I was wondering if you had InGaAs wafers. (In:Ga ratio 53:47) I need thick layers for my application, so the thickness needs to be thicker than 50 microns. Also, would it be possible to know which materials are available as wafers? (several hundred microns thick) I am looking for thick semiconducting materials for a detector application, but I want to also base my material choice on its availability. Please let me know.


It would be great if you could recommend to me the material, after I explain what the purpose of my device is. I am trying to create a structure like the image below:

 

InGaAs pn Junction Diode

It is a pn junction diode, which I plan to operate under reverse bias.
This is to create and collect charges as charged particles travel through the depletion zone. (My device is a particle detector)

fabricating pn-junction diodes

I am wondering if the parts marked in red could be purchased from University wafer.
The material needs to be an n-type, with a window of p-type implant on the top surface.
I am planning to deposit metal on both top and bottom for electrodes, so it would be nice if the bottom layer has a material suitable for forming ohmic contact with metals. (the electrodes will probably be Cu/Au or Ti/Au).

The thickness of the bulk layer should be hundreds of microns, which I think is achievable with wafers.
Can you give me a list of wafers from the inventory which this setup would be possible?
After that, I can pick a suitable wafer from the list.

 

UniversityWafer, Inc. Quoted Replied:


I am not aware of any facility that grows bulk crystals of In(0.53)Ga(0.47)As alloy from which one could make wafers 50, or 100, or 350µm thick.

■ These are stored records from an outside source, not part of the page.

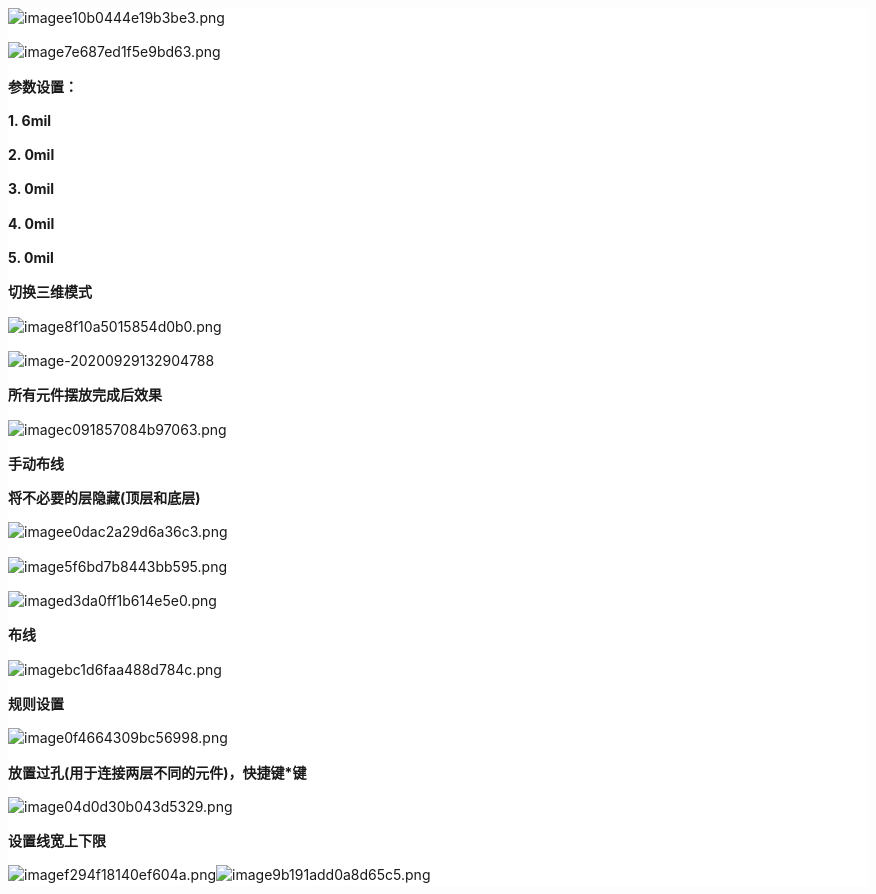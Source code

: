 ![imagee10b0444e19b3be3.png](https://wpcos-1300629776.cos.ap-chengdu.myqcloud.com/Gallery/2020/09/29/imagee10b0444e19b3be3.png)

![image7e687ed1f5e9bd63.png](https://wpcos-1300629776.cos.ap-chengdu.myqcloud.com/Gallery/2020/09/29/image7e687ed1f5e9bd63.png)

**参数设置：**

**1.  6mil**

**2.  0mil**

**3.  0mil**

**4.  0mil**

**5.  0mil**

**切换三维模式**

![image8f10a5015854d0b0.png](https://wpcos-1300629776.cos.ap-chengdu.myqcloud.com/Gallery/2020/09/29/image8f10a5015854d0b0.png)

![image-20200929132904788](C:\Users\Jason\AppData\Roaming\Typora\typora-user-images\image-20200929132904788.png)

**所有元件摆放完成后效果**

![imagec091857084b97063.png](https://wpcos-1300629776.cos.ap-chengdu.myqcloud.com/Gallery/2020/09/29/imagec091857084b97063.png)

**手动布线**

**将不必要的层隐藏(顶层和底层)**

![imagee0dac2a29d6a36c3.png](https://wpcos-1300629776.cos.ap-chengdu.myqcloud.com/Gallery/2020/09/29/imagee0dac2a29d6a36c3.png)

![image5f6bd7b8443bb595.png](https://wpcos-1300629776.cos.ap-chengdu.myqcloud.com/Gallery/2020/09/29/image5f6bd7b8443bb595.png)

![imaged3da0ff1b614e5e0.png](https://wpcos-1300629776.cos.ap-chengdu.myqcloud.com/Gallery/2020/09/29/imaged3da0ff1b614e5e0.png)

**布线**

![imagebc1d6faa488d784c.png](https://wpcos-1300629776.cos.ap-chengdu.myqcloud.com/Gallery/2020/09/29/imagebc1d6faa488d784c.png)

**规则设置**

![image0f4664309bc56998.png](https://wpcos-1300629776.cos.ap-chengdu.myqcloud.com/Gallery/2020/09/29/image0f4664309bc56998.png)

**放置过孔(用于连接两层不同的元件)，快捷键\*键**

![image04d0d30b043d5329.png](https://wpcos-1300629776.cos.ap-chengdu.myqcloud.com/Gallery/2020/09/29/image04d0d30b043d5329.png)

**设置线宽上下限**

![imagef294f18140ef604a.png](https://wpcos-1300629776.cos.ap-chengdu.myqcloud.com/Gallery/2020/09/29/imagef294f18140ef604a.png)![image9b191add0a8d65c5.png](https://wpcos-1300629776.cos.ap-chengdu.myqcloud.com/Gallery/2020/09/29/image9b191add0a8d65c5.png)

On the other hand, it is common to grow an Epi layer or layers of In(0.53)Ga(0.47)As on InP wafers (since the lattices match).
It is entirely common to grow a Zn doped p-type InGaAs on top of a Si doped n-type InGaAs layer.
However, in most such cases, the total InGaAs layer is about 1µm thick.

In theory, it is possible to grow a 40µm thick layer of InGaAs on an InP substrate. However, most such growth is done by the MOCVD process and this process gets very expensive for very thick InGaAs layers. However, if your budget can support it then we can make such wafers for you.

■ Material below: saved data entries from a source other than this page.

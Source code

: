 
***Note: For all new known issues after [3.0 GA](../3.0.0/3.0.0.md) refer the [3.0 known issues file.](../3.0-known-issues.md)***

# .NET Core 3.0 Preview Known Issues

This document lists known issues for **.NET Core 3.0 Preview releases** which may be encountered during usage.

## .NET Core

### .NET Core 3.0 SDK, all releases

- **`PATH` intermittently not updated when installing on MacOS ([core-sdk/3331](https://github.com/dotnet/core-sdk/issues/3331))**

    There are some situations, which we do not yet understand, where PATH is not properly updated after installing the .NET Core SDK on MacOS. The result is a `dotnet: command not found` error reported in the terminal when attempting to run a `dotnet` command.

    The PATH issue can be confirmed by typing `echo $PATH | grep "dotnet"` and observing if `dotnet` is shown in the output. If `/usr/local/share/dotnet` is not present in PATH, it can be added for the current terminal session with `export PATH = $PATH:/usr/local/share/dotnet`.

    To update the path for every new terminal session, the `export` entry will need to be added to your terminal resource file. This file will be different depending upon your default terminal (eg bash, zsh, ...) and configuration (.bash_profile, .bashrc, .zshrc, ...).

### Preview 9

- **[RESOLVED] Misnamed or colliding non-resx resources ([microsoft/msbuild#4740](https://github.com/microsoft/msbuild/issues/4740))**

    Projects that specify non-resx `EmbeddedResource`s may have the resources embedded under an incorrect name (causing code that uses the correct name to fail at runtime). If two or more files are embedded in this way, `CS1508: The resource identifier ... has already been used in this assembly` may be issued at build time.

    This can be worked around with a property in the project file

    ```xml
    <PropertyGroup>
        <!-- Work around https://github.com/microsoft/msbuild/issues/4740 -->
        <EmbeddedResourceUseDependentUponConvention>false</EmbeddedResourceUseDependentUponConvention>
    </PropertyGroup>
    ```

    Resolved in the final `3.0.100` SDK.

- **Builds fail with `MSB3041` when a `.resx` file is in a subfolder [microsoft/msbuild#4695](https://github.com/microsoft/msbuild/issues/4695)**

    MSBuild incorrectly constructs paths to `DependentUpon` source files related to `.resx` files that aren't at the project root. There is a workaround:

A characteristic of the MOCVD process is that it allows one to create very sharp transitions between n-type and p-type regions.

 

We shall try to offer the following:


Item Qty. Description
HD68. 2/10 Epi wafers, 2"Ø×350±25µm
Substrate: SI InP:Fe[100]±0.5°, Ro > 1E7 Ohmcm,
One-side-polished, back-side Alkaline etched,
Epi Layer 1: 40µm thinck, n-type In(0.53)Ga(0.47)As layer, Si doped, Nc=1E17/cc,
Epi Layer 2: 0.5µm thick, p-type In(0.53)Ga(0.47)As layer, Zn doped, Nc=1E18/cc
We are working on this RFQ, we should have a quote in a few days.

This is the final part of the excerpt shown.